DETAILED DESCRIPTION OF THE PREFERRED EMBODIMENTS

The present invention will be described in detail below.

The planographic printing plate of the present invention comprises a recording layer having a polymerizable compound and an infrared absorbing agent, and in which a polymerization reaction is caused by the action of light or heat to thereby decrease solubility of the recording layer in an alkali developer, and in which, the optical density of the recording layer is from 0.4 to 2.0, and the film hardness of the upper portion of the recording layer after reduction in solubility in an alkali developer owing to hardening of the recording layer due to the action of light or heat is higher than the average film hardness of the recording layer.

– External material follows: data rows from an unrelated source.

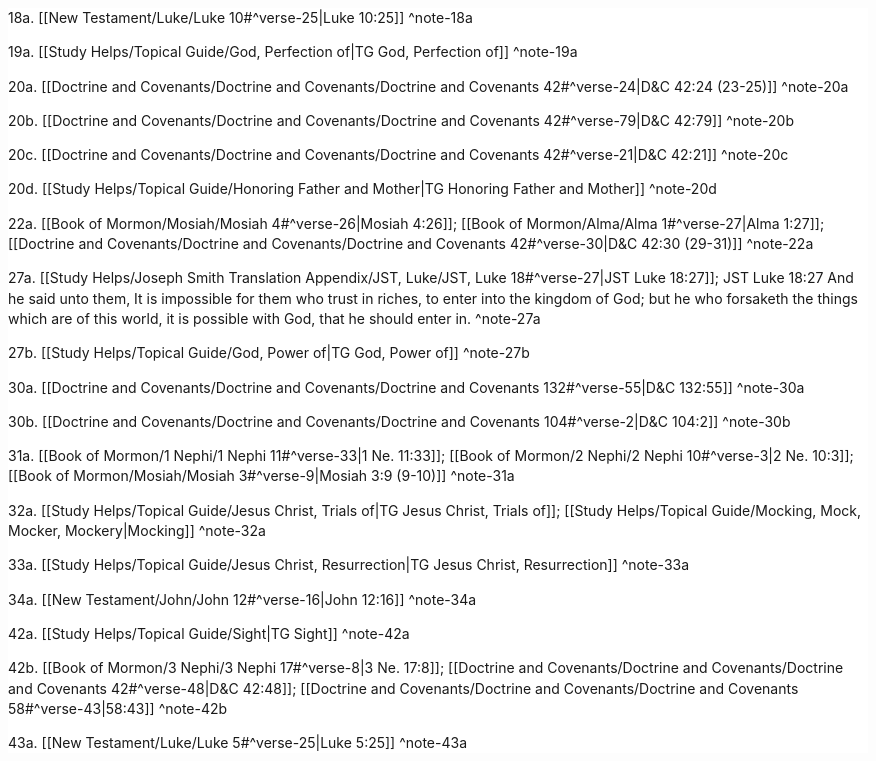 18a. [[New Testament/Luke/Luke 10#^verse-25|Luke 10:25]] ^note-18a

19a. [[Study Helps/Topical Guide/God, Perfection of|TG God, Perfection of]] ^note-19a

20a. [[Doctrine and Covenants/Doctrine and Covenants/Doctrine and Covenants 42#^verse-24|D&C 42:24 (23-25)]] ^note-20a

20b. [[Doctrine and Covenants/Doctrine and Covenants/Doctrine and Covenants 42#^verse-79|D&C 42:79]] ^note-20b

20c. [[Doctrine and Covenants/Doctrine and Covenants/Doctrine and Covenants 42#^verse-21|D&C 42:21]] ^note-20c

20d. [[Study Helps/Topical Guide/Honoring Father and Mother|TG Honoring Father and Mother]] ^note-20d

22a. [[Book of Mormon/Mosiah/Mosiah 4#^verse-26|Mosiah 4:26]]; [[Book of Mormon/Alma/Alma 1#^verse-27|Alma 1:27]]; [[Doctrine and Covenants/Doctrine and Covenants/Doctrine and Covenants 42#^verse-30|D&C 42:30 (29-31)]] ^note-22a

27a. [[Study Helps/Joseph Smith Translation Appendix/JST, Luke/JST, Luke 18#^verse-27|JST Luke 18:27]]; JST Luke 18:27 And he said unto them, It is impossible for them who trust in riches, to enter into the kingdom of God; but he who forsaketh the things which are of this world, it is possible with God, that he should enter in. ^note-27a

27b. [[Study Helps/Topical Guide/God, Power of|TG God, Power of]] ^note-27b

30a. [[Doctrine and Covenants/Doctrine and Covenants/Doctrine and Covenants 132#^verse-55|D&C 132:55]] ^note-30a

30b. [[Doctrine and Covenants/Doctrine and Covenants/Doctrine and Covenants 104#^verse-2|D&C 104:2]] ^note-30b

31a. [[Book of Mormon/1 Nephi/1 Nephi 11#^verse-33|1 Ne. 11:33]]; [[Book of Mormon/2 Nephi/2 Nephi 10#^verse-3|2 Ne. 10:3]]; [[Book of Mormon/Mosiah/Mosiah 3#^verse-9|Mosiah 3:9 (9-10)]] ^note-31a

32a. [[Study Helps/Topical Guide/Jesus Christ, Trials of|TG Jesus Christ, Trials of]]; [[Study Helps/Topical Guide/Mocking, Mock, Mocker, Mockery|Mocking]] ^note-32a

33a. [[Study Helps/Topical Guide/Jesus Christ, Resurrection|TG Jesus Christ, Resurrection]] ^note-33a

34a. [[New Testament/John/John 12#^verse-16|John 12:16]] ^note-34a

42a. [[Study Helps/Topical Guide/Sight|TG Sight]] ^note-42a

42b. [[Book of Mormon/3 Nephi/3 Nephi 17#^verse-8|3 Ne. 17:8]]; [[Doctrine and Covenants/Doctrine and Covenants/Doctrine and Covenants 42#^verse-48|D&C 42:48]]; [[Doctrine and Covenants/Doctrine and Covenants/Doctrine and Covenants 58#^verse-43|58:43]] ^note-42b

43a. [[New Testament/Luke/Luke 5#^verse-25|Luke 5:25]] ^note-43a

In the planographic printing plate of the present invention, it is satisfactory that a recording layer as described above is provided on a substrate, and further, known layers such as a surface layer, intermediate layer, back coat layer and the like may also be provided as long as the effect of the present invention is not impaired.

Recording Layer

A recording layer of the planographic printing plate of the present invention is preferably formed on the exposure surface of the top layer of the planographic printing plate, and an infrared absorbing agent generates heat due to exposure to an infrared laser, a polymerization reaction occurs due to this heat, and only exposed portions of the recording layer are hardened to manifest lowering in solubility in an alkali developer.

An example of such typical recording layers is a photopolymerizable layer. The photopolymerizable layer contains (A) an infrared absorbing agent, (B) a radical generator and (C) a radical-polymerizable compound which causes a polymerization reaction with the generated radical and thereby causes hardening, and preferably, further contains (D) a binder polymer. The infrared absorbing agent converts absorbed infrared ray into heat, and a radical polymerization initiator such as an onium salt and the like is decomposed by heat generated in this conversion, to generate a radical. The radical-polymerizable compound is selected from compounds having at least one ethylenically unsaturated double bond, and at least one,and preferably two or more terminal ethylenically unsaturated bonds, and the generated radical causes chain polymerization reactions, and results in hardening.

The optical density of the recording layer of the present invention, specifically, the reflection density caused by an infrared absorbing agent in a recording layer for the exposed wavelength is from 0.4 to 2.0, and preferably from 0.6 to 1.6, and an infrared absorbed is so contained that the optical density is relatively high. Therefore, due to exposure using infra-red rays, a polymerization reaction is generated, and this reaction proceeds quickly in the vicinity of the surface of the recording layer, and thus high film hardness is archived. However, an infrared laser used for exposure does not easily permeate into the deeper portion of the recording layer, and further, heat is diffused to a substrate, and the film hardness around a substrate is lower in comparison. The film hardness of the upper portion of the recording layer is thus higher than the average film hardness of the recording layer. Here, the upper portion of the recording layer refers to a portion, within 20% of the thickness of the recording layer from the surface thereof.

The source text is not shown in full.